[Stored items]
····················
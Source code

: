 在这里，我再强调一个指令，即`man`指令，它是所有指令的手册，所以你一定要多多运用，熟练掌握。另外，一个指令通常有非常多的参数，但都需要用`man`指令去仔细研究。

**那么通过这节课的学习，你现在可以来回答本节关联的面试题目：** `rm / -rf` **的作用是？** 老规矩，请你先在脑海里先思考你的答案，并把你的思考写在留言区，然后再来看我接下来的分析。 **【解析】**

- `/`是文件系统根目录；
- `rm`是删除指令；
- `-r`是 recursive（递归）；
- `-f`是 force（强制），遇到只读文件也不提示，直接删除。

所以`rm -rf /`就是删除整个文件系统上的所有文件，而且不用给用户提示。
····················
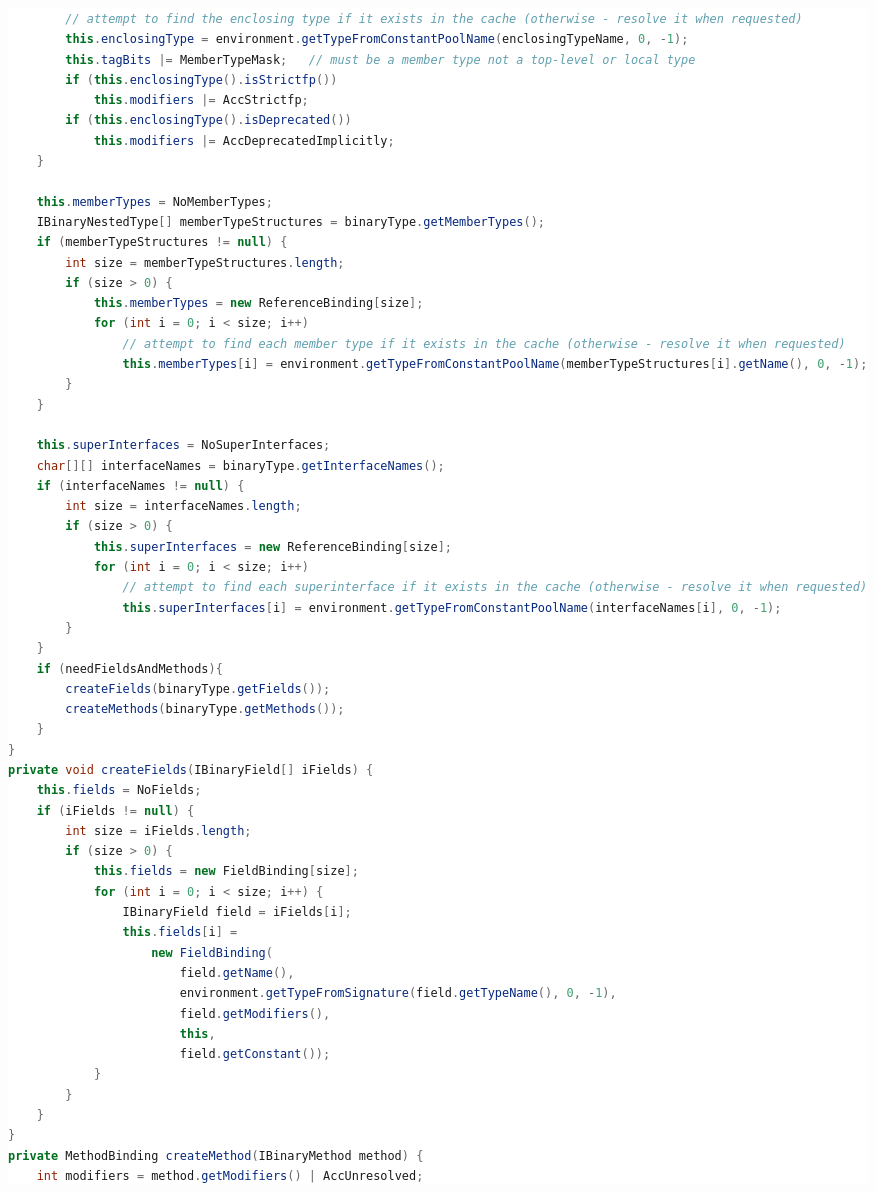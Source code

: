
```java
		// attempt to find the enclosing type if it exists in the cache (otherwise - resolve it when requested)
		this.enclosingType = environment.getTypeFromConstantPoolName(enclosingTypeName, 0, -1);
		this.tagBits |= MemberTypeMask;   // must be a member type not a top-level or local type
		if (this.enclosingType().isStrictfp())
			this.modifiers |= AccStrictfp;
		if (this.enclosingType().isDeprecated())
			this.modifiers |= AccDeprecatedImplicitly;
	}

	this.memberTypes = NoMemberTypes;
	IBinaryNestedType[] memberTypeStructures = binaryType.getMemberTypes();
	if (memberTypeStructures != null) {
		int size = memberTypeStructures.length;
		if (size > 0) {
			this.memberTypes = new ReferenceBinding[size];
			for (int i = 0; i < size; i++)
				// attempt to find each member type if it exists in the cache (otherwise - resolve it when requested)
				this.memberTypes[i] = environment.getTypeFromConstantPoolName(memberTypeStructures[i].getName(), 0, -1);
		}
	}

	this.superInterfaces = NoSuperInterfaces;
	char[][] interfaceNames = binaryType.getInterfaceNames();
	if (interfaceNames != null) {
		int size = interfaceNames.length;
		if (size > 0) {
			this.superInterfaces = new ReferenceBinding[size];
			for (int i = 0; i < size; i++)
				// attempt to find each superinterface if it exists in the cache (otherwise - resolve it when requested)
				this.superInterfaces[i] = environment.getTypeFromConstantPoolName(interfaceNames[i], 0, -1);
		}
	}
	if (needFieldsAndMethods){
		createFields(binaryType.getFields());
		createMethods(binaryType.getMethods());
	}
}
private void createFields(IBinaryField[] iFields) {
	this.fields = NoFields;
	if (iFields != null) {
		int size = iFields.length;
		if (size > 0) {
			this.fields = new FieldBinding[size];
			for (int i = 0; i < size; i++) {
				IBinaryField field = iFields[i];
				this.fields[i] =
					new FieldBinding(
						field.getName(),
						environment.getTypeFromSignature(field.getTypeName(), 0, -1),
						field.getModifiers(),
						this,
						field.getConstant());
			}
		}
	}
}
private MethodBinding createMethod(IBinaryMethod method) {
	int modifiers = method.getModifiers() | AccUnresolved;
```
····················
Copy out all lines above that include the string "enclosingType".

* RESULT
		this.enclosingType = environment.getTypeFromConstantPoolName(enclosingTypeName, 0, -1);
		if (this.enclosingType().isStrictfp())
		if (this.enclosingType().isDeprecated())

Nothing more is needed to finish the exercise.